> _TASK DETAILS_: From the records below, set down exactly the lines starting with the line that contains "- option들을 동적으로 생성" and going on through the line that contains "- [x] RestaurantForm". Nothing else is wanted.

> _DATASET RECORDS_:

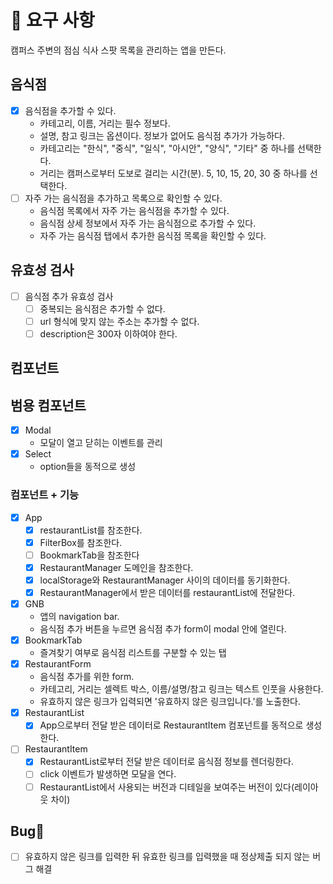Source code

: # 🎯 요구 사항

캠퍼스 주변의 점심 식사 스팟 목록을 관리하는 앱을 만든다.

## 음식점

- [x] 음식점을 추가할 수 있다.
  - 카테고리, 이름, 거리는 필수 정보다.
  - 설명, 참고 링크는 옵션이다. 정보가 없어도 음식점 추가가 가능하다.
  - 카테고리는 "한식", "중식", "일식", "아시안", "양식", "기타" 중 하나를 선택한다.
  - 거리는 캠퍼스로부터 도보로 걸리는 시간(분). 5, 10, 15, 20, 30 중 하나를 선택한다.
- [ ] 자주 가는 음식점을 추가하고 목록으로 확인할 수 있다.
  - 음식점 목록에서 자주 가는 음식점을 추가할 수 있다.
  - 음식점 상세 정보에서 자주 가는 음식점으로 추가할 수 있다.
  - 자주 가는 음식점 탭에서 추가한 음식점 목록을 확인할 수 있다.

## 유효성 검사

- [ ] 음식점 추가 유효성 검사
  - [ ] 중복되는 음식점은 추가할 수 없다.
  - [ ] url 형식에 맞지 않는 주소는 추가할 수 없다.
  - [ ] description은 300자 이하여야 한다.

## 컴포넌트

## 범용 컴포넌트

- [x] Modal
  - 모달이 열고 닫히는 이벤트를 관리
- [x] Select
  - option들을 동적으로 생성

### 컴포넌트 + 기능

- [x] App
  - [x] restaurantList를 참조한다.
  - [x] FilterBox를 참조한다.
  - [ ] BookmarkTab을 참조한다
  - [x] RestaurantManager 도메인을 참조한다.
  - [x] localStorage와 RestaurantManager 사이의 데이터를 동기화한다.
  - [x] RestaurantManager에서 받은 데이터를 restaurantList에 전달한다.
- [x] GNB
  - 앱의 navigation bar.
  - 음식점 추가 버튼을 누르면 음식점 추가 form이 modal 안에 열린다.
- [x] BookmarkTab
  - 즐겨찾기 여부로 음식점 리스트를 구분할 수 있는 탭
- [x] RestaurantForm
  - 음식점 추가를 위한 form.
  - 카테고리, 거리는 셀렉트 박스, 이름/설명/참고 링크는 텍스트 인풋을 사용한다.
  - 유효하지 않은 링크가 입력되면 '유효하지 않은 링크입니다.'를 노출한다.
- [x] RestaurantList
  - [x] App으로부터 전달 받은 데이터로 RestaurantItem 컴포넌트를 동적으로 생성한다.
- [ ] RestaurantItem
  - [x] RestaurantList로부터 전달 받은 데이터로 음식점 정보를 렌더링한다.
  - [ ] click 이벤트가 발생하면 모달을 연다.
  - [ ] RestaurantList에서 사용되는 버전과 디테일을 보여주는 버전이 있다(레이아웃 차이)

## Bug🐞

- [ ] 유효하지 않은 링크를 입력한 뒤 유효한 링크를 입력했을 때 정상제출 되지 않는 버그 해결
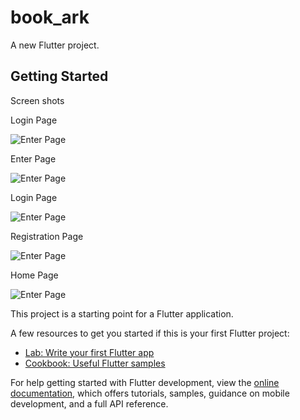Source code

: # book_ark

A new Flutter project.

## Getting Started



Screen shots

Login Page

![Enter Page](https://github.com/NiMeItachi/book_mark/blob/master/book_mark_git/logo_page.jpg)


Enter Page

![Enter Page](https://github.com/NiMeItachi/book_mark/blob/master/book_mark_git/enter_page.jpg)


Login Page

![Enter Page](https://github.com/NiMeItachi/book_mark/blob/master/book_mark_git/login_page.jpg)


Registration Page

![Enter Page](https://github.com/NiMeItachi/book_mark/blob/master/book_mark_git/registration_page.jpg)


Home Page

![Enter Page](https://github.com/NiMeItachi/book_mark/blob/master/book_mark_git/home_page.jpg)


This project is a starting point for a Flutter application.

A few resources to get you started if this is your first Flutter project:

- [Lab: Write your first Flutter app](https://docs.flutter.dev/get-started/codelab)
- [Cookbook: Useful Flutter samples](https://docs.flutter.dev/cookbook)

For help getting started with Flutter development, view the
[online documentation](https://docs.flutter.dev/), which offers tutorials,
samples, guidance on mobile development, and a full API reference.
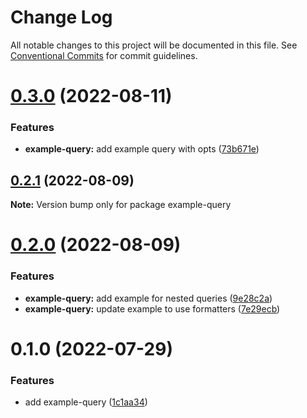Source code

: # Change Log

All notable changes to this project will be documented in this file.
See [Conventional Commits](https://conventionalcommits.org) for commit guidelines.

# [0.3.0](https://github.com/chapter-three/next-drupal/compare/example-query@0.2.1...example-query@0.3.0) (2022-08-11)


### Features

* **example-query:** add example query with opts ([73b671e](https://github.com/chapter-three/next-drupal/commit/73b671eea6afae1328caf61379f4ae60529b40f8))





## [0.2.1](https://github.com/chapter-three/next-drupal/compare/example-query@0.2.0...example-query@0.2.1) (2022-08-09)

**Note:** Version bump only for package example-query





# [0.2.0](https://github.com/chapter-three/next-drupal/compare/example-query@0.1.0...example-query@0.2.0) (2022-08-09)


### Features

* **example-query:** add example for nested queries ([9e28c2a](https://github.com/chapter-three/next-drupal/commit/9e28c2aac149505d84c7d24617c51dc2af052b0c))
* **example-query:** update example to use formatters ([7e29ecb](https://github.com/chapter-three/next-drupal/commit/7e29ecb1e43171f3f8628e8126c55c73c96966be))





# 0.1.0 (2022-07-29)


### Features

* add example-query ([1c1aa34](https://github.com/chapter-three/next-drupal/commit/1c1aa34237dad490ab5314f74c3b8ea120bcd361))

> _OUTPUT FOR THIS TASK_:
  - option들을 동적으로 생성

### 컴포넌트 + 기능

- [x] App
  - [x] restaurantList를 참조한다.
  - [x] FilterBox를 참조한다.
  - [ ] BookmarkTab을 참조한다
  - [x] RestaurantManager 도메인을 참조한다.
  - [x] localStorage와 RestaurantManager 사이의 데이터를 동기화한다.
  - [x] RestaurantManager에서 받은 데이터를 restaurantList에 전달한다.
- [x] GNB
  - 앱의 navigation bar.
  - 음식점 추가 버튼을 누르면 음식점 추가 form이 modal 안에 열린다.
- [x] BookmarkTab
  - 즐겨찾기 여부로 음식점 리스트를 구분할 수 있는 탭
- [x] RestaurantForm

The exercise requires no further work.